For further details, you may want to check out this codeproject article Basic concepts on Endianness:

有关更多详细信息,您可能需要查看此代码项目文章 Endianness 的基本概念

How to dynamically test for the Endian type at run time?

As explained in Computer Animation FAQ, you can use the following function to see if your code is running on a Little- or Big-Endian system: Collapse

#define BIG_ENDIAN      0
#define LITTLE_ENDIAN   1

如何在运行时动态测试 Endian 类型?

如计算机动画常见问题解答中所述,您可以使用以下函数来查看您的代码是在 Little-Endian 还是 Big-Endian 系统上运行:

#define BIG_ENDIAN      0
#define LITTLE_ENDIAN   1
int TestByteOrder()
{
   short int word = 0x0001;
   char *byte = (char *) &word;
   return(byte[0] ? LITTLE_ENDIAN : BIG_ENDIAN);
}

This code assigns the value 0001h to a 16-bit integer. A char pointer is then assigned to point at the first (least-significant) byte of the integer value. If the first byte of the integer is 0x01h, then the system is Little-Endian (the 0x01h is in the lowest, or least-significant, address). If it is 0x00h then the system is Big-Endian.

此代码将值 0001h 分配给一个 16 位整数。然后分配一个字符指针指向整数值的第一个(最低有效)字节。如果整数的第一个字节是 0x01h,则系统是 Little-Endian(0x01h 位于最低或最不重要的地址中)。如果是 0x00h,则系统是 Big-Endian。

回答by fuzzyTew

The C++ way has been to use boost, where preprocessor checks and casts are compartmentalized away inside very thoroughly-tested libraries.

C++ 的方式是使用boost,其中预处理器检查和强制转换被分隔在经过彻底测试的库中。

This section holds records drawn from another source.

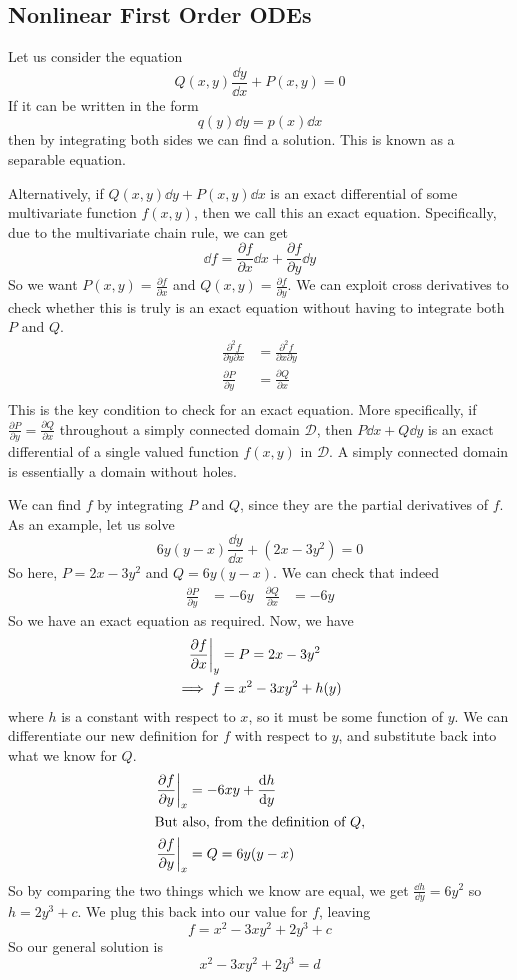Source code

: \documentclass{article}
\begin{document}
	\subsection{Nonlinear First Order ODEs}
	Let us consider the equation
	\[ Q(x, y)\frac{\dd y}{\dd x} + P(x, y) = 0 \]
	If it can be written in the form
	\[ q(y) \dd y = p(x) \dd x \]
	then by integrating both sides we can find a solution. This is known as a separable equation.
	
	Alternatively, if $Q(x, y)\dd y + P(x, y)\dd x$ is an exact differential of some multivariate function $f(x, y)$, then we call this an exact equation. Specifically, due to the multivariate chain rule, we can get
	\[ \dd f = \frac{\partial f}{\partial x} \dd x + \frac{\partial f}{\partial y} \dd y \]
	So we want $P(x, y) = \frac{\partial f}{\partial x}$ and $Q(x, y) = \frac{\partial f}{\partial y}$. We can exploit cross derivatives to check whether this is truly is an exact equation without having to integrate both $P$ and $Q$.
	\begin{align*}
		\frac{\partial^2 f}{\partial y \partial x} &= \frac{\partial^2 f}{\partial x \partial y} \\
		\frac{\partial P}{\partial y} &= \frac{\partial Q}{\partial x} \\
	\end{align*}
	This is the key condition to check for an exact equation. More specifically, if $\frac{\partial P}{\partial y} = \frac{\partial Q}{\partial x}$ throughout a simply connected domain $\mathcal D$, then $P \dd x + Q \dd y$ is an exact differential of a single valued function $f(x, y)$ in $\mathcal D$. A simply connected domain is essentially a domain without holes.
	
	We can find $f$ by integrating $P$ and $Q$, since they are the partial derivatives of $f$. As an example, let us solve 
	\[ 6y(y-x)\frac{\dd y}{\dd x} + (2x - 3y^2) = 0 \]
	So here, $P = 2x - 3y^2$ and $Q = 6y(y-x)$. We can check that indeed
	\begin{align*}
		 \frac{\partial P}{\partial y} &= -6y & \frac{\partial Q}{\partial x} &= -6y
	\end{align*}
	So we have an exact equation as required. Now, we have
	\begin{align*}
		\eval{\frac{\partial f}{\partial x}}_y &= P = 2x - 3y^2 \\
		\implies f &= x^2 - 3xy^2 + h(y)
	\end{align*}
	where $h$ is a constant with respect to $x$, so it must be some function of $y$. We can differentiate our new definition for $f$ with respect to $y$, and substitute back into what we know for $Q$.
	\begin{align*}
		\eval{\frac{\partial f}{\partial y}}_x &= -6xy + \frac{\dd h}{\dd y} \\
		\intertext{But also, from the definition of $Q$,}
		\eval{\frac{\partial f}{\partial y}}_x &= Q = 6y(y-x) \\
	\end{align*}
	So by comparing the two things which we know are equal, we get $\frac{\dd h}{\dd y} = 6y^2$ so $h = 2y^3 + c$. We plug this back into our value for $f$, leaving
	\[ f = x^2 - 3xy^2 + 2y^3 + c \]
	So our general solution is
	\[ x^2 - 3xy^2 + 2y^3 = d \]
\end{document}
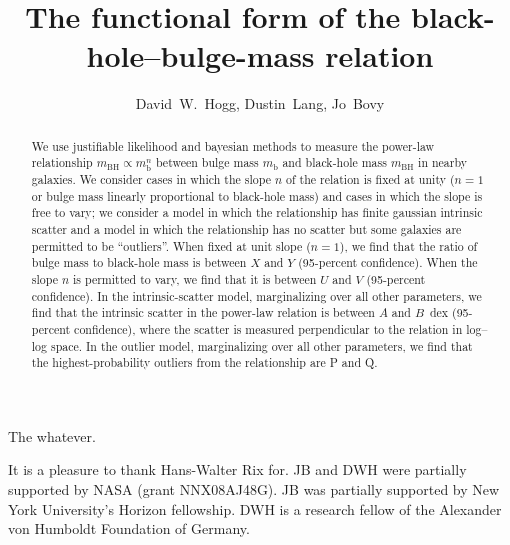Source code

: \documentclass[12pt,preprint]{aastex}
\newcounter{address}
\newcommand{\mbulge}{m_{\mathrm{b}}}
\newcommand{\mbh}{m_{\mathrm{BH}}}
\newcommand{\slope}{n}
\begin{document}
\title{The functional form of the black-hole--bulge-mass relation}
\author{David~W.~Hogg\altaffilmark{\ref{CCPP},\ref{MPIA},\ref{email}},
        Dustin~Lang\altaffilmark{\ref{UofT},\ref{Princeton}},
        Jo~Bovy\altaffilmark{\ref{CCPP}}}

\begin{abstract}
We use justifiable likelihood and bayesian methods to measure the
power-law relationship $\mbh\propto\mbulge^\slope$ between bulge mass
$\mbulge$ and black-hole mass $\mbh$ in nearby galaxies.  We consider
cases in which the slope $n$ of the relation is fixed at unity ($n=1$
or bulge mass linearly proportional to black-hole mass) and cases in
which the slope is free to vary; we consider a model in which the
relationship has finite gaussian intrinsic scatter and a model in
which the relationship has no scatter but some galaxies are permitted
to be ``outliers''.  When fixed at unit slope ($n=1$), we find that
the ratio of bulge mass to black-hole mass is between $X$ and $Y$
(95-percent confidence).  When the slope $\slope$ is permitted to
vary, we find that it is between $U$ and $V$ (95-percent confidence).
In the intrinsic-scatter model, marginalizing over all other
parameters, we find that the intrinsic scatter in the power-law
relation is between $A$ and $B$~dex (95-percent confidence), where the
scatter is measured perpendicular to the relation in log--log space.
In the outlier model, marginalizing over all other parameters, we find
that the highest-probability outliers from the relationship are P and
Q.
\end{abstract}

The whatever.

\acknowledgments It is a pleasure to thank Hans-Walter Rix for. JB and
DWH were partially supported by NASA (grant NNX08AJ48G).  JB was
partially supported by New York University's Horizon fellowship.  DWH
is a research fellow of the Alexander von Humboldt Foundation of
Germany.
\end{document}

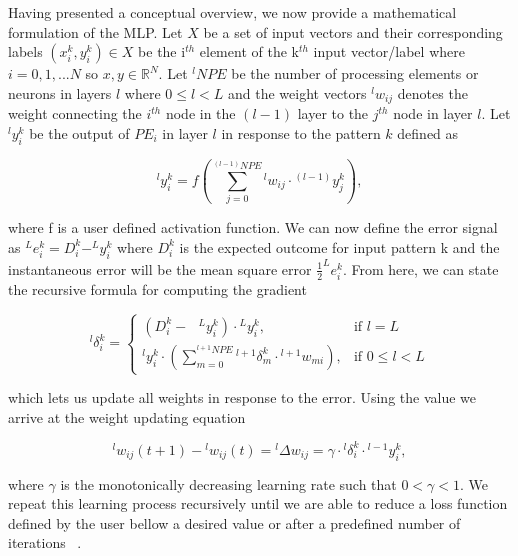 \documentclass[12pt]{article}
\begin{document}
Having presented a conceptual overview, we now provide a mathematical formulation of the MLP. Let $X$ be a set of input vectors and their corresponding labels $(x_i^k, y^k_i) \in X$ be the i$^{th}$ element of the k$^{th}$ input vector/label where $i=0,1, ... N$ so $x, y \in \mathbb{R}^N$. Let $^{l}NPE$ be the number of processing elements or neurons in layers $l$ where $0 \leq l < L$ and the weight vectors ${}^lw_{ij}$ denotes the weight connecting the $i^{th}$ node in the $(l-1)$ layer to the $j^{th}$ node in layer $l$. Let $^ly^k_i$ be the output of $PE_i$ in layer $l$ in response to the pattern $k$ defined as 

\begin{equation}
    {}^ly^{k}_i = f\left(\sum_{j=0}^{{}^{(l-1)}NPE} {}^lw_{ij} \cdot {}^{(l-1)}y^{k}_j\right),
\end{equation}

where f is a user defined activation function. We can now define the error signal as $^Le^k_i=D^k_i - ^Ly^k_i$ where $D^k_i$ is the expected outcome for input pattern k and the instantaneous error will be the mean square error $\frac{1}{2}^Le^k_i$. From here, we can state the recursive formula for computing the gradient 

\begin{equation}
^l\delta^k_i = 
\begin{cases}(D^k_i - \text{ } {}^{L}y^{k}_{i})  \cdot {}^{L}y^k_i, & \text{if } l = L  \\
{}^{l}y^k_i \cdot(\sum_{m=0}^{^{l+1}NPE} {}^{l+1}\delta^k_m \cdot{}^{l+1}w_{mi}), & \text{if } 0 \le l < L 
\end{cases}
\end{equation}

which lets us update all weights in response to the error. Using the value we arrive at the weight updating equation

\begin{equation}  
    {}^l w_{ij}(t+1) - {}^l w_{ij}(t) = {}^l \Delta w_{ij} = \gamma \cdot {}^l\delta^k_i \cdot {}^{l-1}y^k_i,
\end{equation}

where $\gamma$ is the monotonically decreasing learning rate such that $0 < \gamma < 1$. We repeat this learning process recursively until we are able to reduce a loss function defined by the user bellow a desired value or after a predefined number of iterations ~\cite{Rumelhart1986Backprop}.
\end{document}
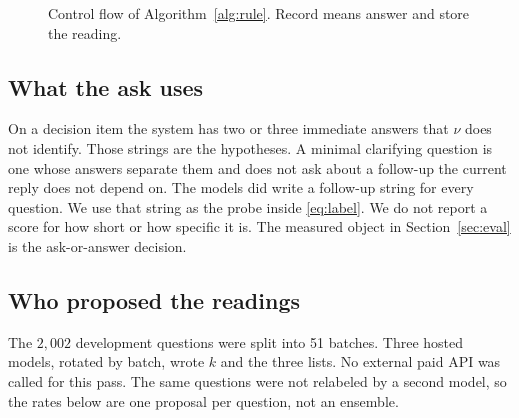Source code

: \documentclass[journal]{IEEEtran}
\begin{document}
\begin{figure}[!t]
\centering
{}
\caption{Control flow of Algorithm~\ref{alg:rule}. Record means answer and store the reading.}
\label{fig:rule}
\end{figure}

\subsection{What the ask uses}
On a decision item the system has two or three immediate answers that $\nu$ does not identify.
Those strings are the hypotheses.
A minimal clarifying question is one whose answers separate them and does not ask about a follow-up the current reply does not depend on.
The models did write a follow-up string for every question.
We use that string as the probe inside \eqref{eq:label}.
We do not report a score for how short or how specific it is.
The measured object in Section~\ref{sec:eval} is the ask-or-answer decision.

\subsection{Who proposed the readings}
The $2{,}002$ development questions were split into 51 batches.
Three hosted models, rotated by batch, wrote $k$ and the three lists.
No external paid API was called for this pass.
The same questions were not relabeled by a second model, so the rates below are one proposal per question, not an ensemble.
\end{document}

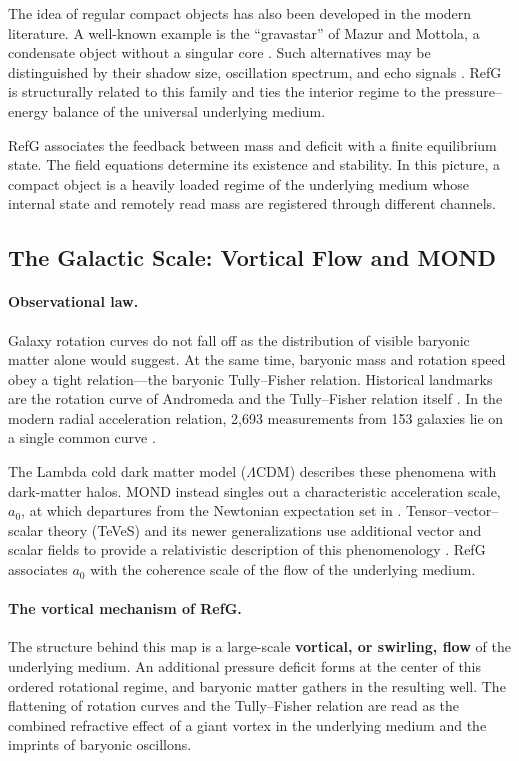 \documentclass[11pt,a4paper]{article}
\begin{document}
The idea of regular compact objects has also been developed in the modern literature. A well-known example is the ``gravastar'' of Mazur and Mottola, a condensate object without a singular core \citep{mazur2004}. Such alternatives may be distinguished by their shadow size, oscillation spectrum, and echo signals \citep{cardoso2019}. RefG is structurally related to this family and ties the interior regime to the pressure--energy balance of the universal underlying medium.

RefG associates the feedback between mass and deficit with a finite equilibrium state. The field equations determine its existence and stability. In this picture, a compact object is a heavily loaded regime of the underlying medium whose internal state and remotely read mass are registered through different channels.

\subsection{The Galactic Scale: Vortical Flow and MOND}

\paragraph{Observational law.} Galaxy rotation curves do not fall off as the distribution of visible baryonic matter alone would suggest. At the same time, baryonic mass and rotation speed obey a tight relation---the baryonic Tully--Fisher relation. Historical landmarks are the rotation curve of Andromeda \citep{rubin1970} and the Tully--Fisher relation itself \citep{tully1977}. In the modern radial acceleration relation, 2,693 measurements from 153 galaxies lie on a single common curve \citep{mcgaugh2016}.

The Lambda cold dark matter model ($\Lambda$CDM) describes these phenomena with dark-matter halos. MOND instead singles out a characteristic acceleration scale, $a_0$, at which departures from the Newtonian expectation set in \citep{milgrom1983}. Tensor--vector--scalar theory (TeVeS) and its newer generalizations use additional vector and scalar fields to provide a relativistic description of this phenomenology \citep{bekenstein2004,skordis2021}. RefG associates $a_0$ with the coherence scale of the flow of the underlying medium.

\paragraph{The vortical mechanism of RefG.} The structure behind this map is a large-scale \textbf{vortical, or swirling, flow} of the underlying medium. An additional pressure deficit forms at the center of this ordered rotational regime, and baryonic matter gathers in the resulting well. The flattening of rotation curves and the Tully--Fisher relation are read as the combined refractive effect of a giant vortex in the underlying medium and the imprints of baryonic oscillons.
\end{document}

The Predef Library (boost/predef.h) recognizes four different kinds of endianness.

Predef 库 (boost/predef.h) 识别四种不同的字节顺序

The Endian Librarywas planned to be submitted to the C++ standard, and supports a wide variety of operations on endian-sensitive data.

尾数图书馆,计划将提交给C ++标准,并支持尾数敏感数据的各种操作。

As stated in answers above, Endianness will be a part of c++20.

如上面的答案所述,Endianness 将成为 c++20 的一部分。